Abstract
Purpose :
Lipoxin formation has been documented in rat, mouse, and human eyes, and in the retina of rat and mouse. However, it is unclear whether neuronal tissues more generally, regulate the lipoxin pathway across multiple species. In this study, we investigate whether lipoxin formation is functionally present in the retina, optic nerve and brain, across a range of mammalian species.
Methods :
Cell-specific gene expression of Alox5, Alox15, and lipoxin receptors (Fpr2 and Fpr3), were assessed by RNAscope in-situ hybridization in the retina and optic nerve of C57BL6 mice (n=4). Gene expression of the lipoxin pathway in retinal astrocyte culture and optic nerves of Aldh1l1 mice was established by qPCR (n=3). Lipoxin formation in macaque optic nerve (n=2) was analyzed by RNA-seq. LC/MS/MS-based lipidomic analysis was performed in macaque optic nerve and primary human brain astrocyte cultures (n=3) to quantify lipoxin formation.
Results :
RNAscope identified Alox5, Alox15, Fpr2, and Fpr3 expression in the ganglion cell layer (GCL), along with the inner nuclear layer (INL) and outer NL (ONL) and expression in the myelinated optic nerve region. qPCR data from cultured mouse retinal astrocytes established Alox5, Alox15, and Fpr2 gene expression with average Ct values of 28.2±0.2, 29.0±0.2, and 28.5±0.2 respectively. Notably, high expression was observed in optic nerves of mice with average Ct values of 27.7±0.1 (Alox5), 24.6±0.5 (Alox15), and 25.9±0.7 (Fpr2). Macaque optic nerve RNA-seq data showed very high expression of Alox15; moderate expression of Alox5 and Alox5AP; and lower expression of Alox12, Alox15B, Fpr2, and Fpr3 genes. Lipidomic analysis of human brain astrocyte culture media and macaque optic nerve established formation of lipoxin pathway intermediates (5-HETE, 12-HETE, 15-HETE), and PUFAs. More importantly, LXA4 is formed in macaque optic nerve, and both LXA4 and LXB4 in human brain astrocytes.
Conclusions :
These data demonstrate that neuroprotective lipoxins are formed by astrocytes in the retina, optic nerve, and brain, and are present in murine and primate species, including humans.
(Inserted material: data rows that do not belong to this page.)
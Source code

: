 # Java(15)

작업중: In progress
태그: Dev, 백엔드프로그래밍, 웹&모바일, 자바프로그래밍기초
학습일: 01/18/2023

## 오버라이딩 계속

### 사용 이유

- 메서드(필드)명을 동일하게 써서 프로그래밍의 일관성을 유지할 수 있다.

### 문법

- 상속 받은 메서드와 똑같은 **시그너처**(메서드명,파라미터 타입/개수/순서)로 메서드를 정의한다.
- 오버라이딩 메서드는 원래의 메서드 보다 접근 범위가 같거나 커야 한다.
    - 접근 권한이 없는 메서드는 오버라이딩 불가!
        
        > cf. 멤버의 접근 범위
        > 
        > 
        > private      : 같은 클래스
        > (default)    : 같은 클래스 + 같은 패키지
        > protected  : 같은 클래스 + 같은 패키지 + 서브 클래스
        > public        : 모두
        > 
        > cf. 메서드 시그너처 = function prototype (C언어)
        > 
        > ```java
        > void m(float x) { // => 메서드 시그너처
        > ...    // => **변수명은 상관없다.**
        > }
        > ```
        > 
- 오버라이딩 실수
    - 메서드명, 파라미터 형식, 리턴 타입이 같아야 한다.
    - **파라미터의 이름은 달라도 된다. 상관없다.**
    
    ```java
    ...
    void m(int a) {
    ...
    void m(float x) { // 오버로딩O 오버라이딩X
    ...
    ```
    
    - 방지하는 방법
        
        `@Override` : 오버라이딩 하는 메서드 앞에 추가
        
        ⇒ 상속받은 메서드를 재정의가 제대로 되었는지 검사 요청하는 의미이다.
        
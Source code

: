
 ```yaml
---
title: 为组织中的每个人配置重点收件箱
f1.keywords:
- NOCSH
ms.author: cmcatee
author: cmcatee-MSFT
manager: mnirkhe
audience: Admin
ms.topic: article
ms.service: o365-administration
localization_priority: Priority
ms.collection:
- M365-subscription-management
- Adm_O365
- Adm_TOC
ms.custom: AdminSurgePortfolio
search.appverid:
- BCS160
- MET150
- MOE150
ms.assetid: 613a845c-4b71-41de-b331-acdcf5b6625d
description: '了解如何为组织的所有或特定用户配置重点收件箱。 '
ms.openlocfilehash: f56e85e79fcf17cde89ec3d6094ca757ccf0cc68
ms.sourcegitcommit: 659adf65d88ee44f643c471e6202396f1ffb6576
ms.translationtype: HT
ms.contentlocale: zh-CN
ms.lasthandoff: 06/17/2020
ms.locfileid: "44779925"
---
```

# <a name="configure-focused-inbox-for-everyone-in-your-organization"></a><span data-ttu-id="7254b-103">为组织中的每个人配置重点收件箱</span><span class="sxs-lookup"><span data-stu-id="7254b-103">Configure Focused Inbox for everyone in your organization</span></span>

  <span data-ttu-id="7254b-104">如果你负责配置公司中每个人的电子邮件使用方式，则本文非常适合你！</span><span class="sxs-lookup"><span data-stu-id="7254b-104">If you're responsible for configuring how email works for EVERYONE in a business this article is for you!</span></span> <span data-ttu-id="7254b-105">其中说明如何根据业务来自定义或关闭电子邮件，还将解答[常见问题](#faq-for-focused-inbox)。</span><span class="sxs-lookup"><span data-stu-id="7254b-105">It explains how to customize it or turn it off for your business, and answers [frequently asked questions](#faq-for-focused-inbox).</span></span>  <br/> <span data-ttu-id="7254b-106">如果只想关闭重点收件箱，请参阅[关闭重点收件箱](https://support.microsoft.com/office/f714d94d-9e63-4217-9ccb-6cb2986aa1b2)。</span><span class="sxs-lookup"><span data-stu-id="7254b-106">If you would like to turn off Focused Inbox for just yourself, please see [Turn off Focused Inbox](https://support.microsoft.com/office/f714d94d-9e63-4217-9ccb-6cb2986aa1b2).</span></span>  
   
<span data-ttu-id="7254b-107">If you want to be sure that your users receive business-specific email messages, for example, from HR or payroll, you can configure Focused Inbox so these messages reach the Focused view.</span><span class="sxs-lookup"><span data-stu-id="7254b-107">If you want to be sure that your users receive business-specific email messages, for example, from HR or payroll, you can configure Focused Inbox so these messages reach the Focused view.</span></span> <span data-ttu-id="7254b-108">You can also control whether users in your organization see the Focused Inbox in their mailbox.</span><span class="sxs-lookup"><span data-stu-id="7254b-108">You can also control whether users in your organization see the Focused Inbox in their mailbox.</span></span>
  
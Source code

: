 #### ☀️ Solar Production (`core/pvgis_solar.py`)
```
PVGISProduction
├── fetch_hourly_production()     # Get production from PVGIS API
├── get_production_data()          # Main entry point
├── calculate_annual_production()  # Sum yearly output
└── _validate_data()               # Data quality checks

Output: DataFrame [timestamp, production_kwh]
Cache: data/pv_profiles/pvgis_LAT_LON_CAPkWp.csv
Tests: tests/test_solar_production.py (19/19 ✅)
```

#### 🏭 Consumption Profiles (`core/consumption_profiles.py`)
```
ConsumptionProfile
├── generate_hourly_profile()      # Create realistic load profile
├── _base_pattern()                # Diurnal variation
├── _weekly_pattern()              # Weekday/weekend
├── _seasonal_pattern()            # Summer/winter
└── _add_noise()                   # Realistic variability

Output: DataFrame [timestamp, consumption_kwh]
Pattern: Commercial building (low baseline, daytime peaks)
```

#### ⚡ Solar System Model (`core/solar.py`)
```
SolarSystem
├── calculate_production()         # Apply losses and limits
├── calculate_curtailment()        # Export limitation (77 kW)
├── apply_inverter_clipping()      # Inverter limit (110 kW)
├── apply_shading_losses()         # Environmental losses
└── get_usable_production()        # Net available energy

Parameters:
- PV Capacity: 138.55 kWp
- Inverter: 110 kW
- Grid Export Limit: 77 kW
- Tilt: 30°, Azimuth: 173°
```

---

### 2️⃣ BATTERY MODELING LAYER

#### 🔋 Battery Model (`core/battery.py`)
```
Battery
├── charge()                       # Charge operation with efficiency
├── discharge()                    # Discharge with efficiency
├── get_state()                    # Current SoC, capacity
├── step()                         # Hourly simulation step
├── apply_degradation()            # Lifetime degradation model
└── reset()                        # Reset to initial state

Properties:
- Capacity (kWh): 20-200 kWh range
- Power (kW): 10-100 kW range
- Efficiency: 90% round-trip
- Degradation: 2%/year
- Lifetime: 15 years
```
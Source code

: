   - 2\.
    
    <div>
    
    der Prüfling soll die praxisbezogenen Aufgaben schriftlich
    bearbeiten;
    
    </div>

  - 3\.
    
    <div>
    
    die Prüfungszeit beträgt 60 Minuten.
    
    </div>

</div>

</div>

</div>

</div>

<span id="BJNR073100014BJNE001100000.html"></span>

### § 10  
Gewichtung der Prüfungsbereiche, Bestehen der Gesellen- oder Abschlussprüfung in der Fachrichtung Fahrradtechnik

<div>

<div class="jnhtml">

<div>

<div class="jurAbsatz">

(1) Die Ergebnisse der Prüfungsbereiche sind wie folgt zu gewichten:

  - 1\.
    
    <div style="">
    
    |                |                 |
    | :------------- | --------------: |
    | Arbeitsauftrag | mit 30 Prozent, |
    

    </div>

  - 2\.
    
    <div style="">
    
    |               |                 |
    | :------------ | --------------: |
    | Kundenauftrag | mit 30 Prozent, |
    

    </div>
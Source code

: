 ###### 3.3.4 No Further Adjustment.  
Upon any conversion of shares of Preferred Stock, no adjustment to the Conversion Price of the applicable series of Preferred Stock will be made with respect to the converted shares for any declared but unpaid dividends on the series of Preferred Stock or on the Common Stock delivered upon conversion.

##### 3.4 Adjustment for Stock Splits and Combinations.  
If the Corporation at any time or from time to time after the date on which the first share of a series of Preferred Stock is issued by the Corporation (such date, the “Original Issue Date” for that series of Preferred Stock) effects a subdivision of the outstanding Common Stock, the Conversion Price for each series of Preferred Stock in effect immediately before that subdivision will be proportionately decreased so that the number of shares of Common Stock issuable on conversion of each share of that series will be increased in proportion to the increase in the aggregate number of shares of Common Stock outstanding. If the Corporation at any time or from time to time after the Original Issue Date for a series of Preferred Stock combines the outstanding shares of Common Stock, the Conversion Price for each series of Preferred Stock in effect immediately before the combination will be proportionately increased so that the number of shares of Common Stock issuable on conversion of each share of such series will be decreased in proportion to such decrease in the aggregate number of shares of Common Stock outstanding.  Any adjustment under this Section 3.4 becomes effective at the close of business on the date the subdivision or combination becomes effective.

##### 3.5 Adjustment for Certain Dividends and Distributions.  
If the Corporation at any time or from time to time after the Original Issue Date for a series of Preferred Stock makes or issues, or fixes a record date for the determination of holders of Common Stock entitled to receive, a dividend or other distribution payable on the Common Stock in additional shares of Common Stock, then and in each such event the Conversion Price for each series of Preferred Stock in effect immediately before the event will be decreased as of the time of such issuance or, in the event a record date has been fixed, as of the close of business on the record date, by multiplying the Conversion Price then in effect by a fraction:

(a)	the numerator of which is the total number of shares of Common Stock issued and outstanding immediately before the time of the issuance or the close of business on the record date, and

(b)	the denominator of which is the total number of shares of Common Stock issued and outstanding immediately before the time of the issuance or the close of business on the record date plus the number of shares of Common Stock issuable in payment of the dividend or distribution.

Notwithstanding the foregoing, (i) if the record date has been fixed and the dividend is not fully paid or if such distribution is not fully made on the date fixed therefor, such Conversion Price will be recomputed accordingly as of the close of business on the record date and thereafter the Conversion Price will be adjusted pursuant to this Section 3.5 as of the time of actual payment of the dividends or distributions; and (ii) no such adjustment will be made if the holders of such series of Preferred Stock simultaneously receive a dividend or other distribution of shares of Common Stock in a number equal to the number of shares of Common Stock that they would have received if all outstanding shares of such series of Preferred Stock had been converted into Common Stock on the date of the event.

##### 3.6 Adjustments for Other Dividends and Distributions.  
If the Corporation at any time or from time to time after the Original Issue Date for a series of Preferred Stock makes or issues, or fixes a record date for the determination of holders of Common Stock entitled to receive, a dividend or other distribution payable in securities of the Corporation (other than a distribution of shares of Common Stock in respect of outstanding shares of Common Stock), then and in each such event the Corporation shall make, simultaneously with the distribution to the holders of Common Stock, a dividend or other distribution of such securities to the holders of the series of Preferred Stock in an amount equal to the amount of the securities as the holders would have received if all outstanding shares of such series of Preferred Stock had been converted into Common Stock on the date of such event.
Therefore, the regulation and function of the neuroprotective lipoxin pathway is not just of interest in the retina but also in the brain and optic nerve as potential therapeutic targets for neurodegenerative diseases, including glaucoma.
This abstract was presented at the 2023 ARVO Annual Meeting, held in New Orleans, LA, April 23-27, 2023.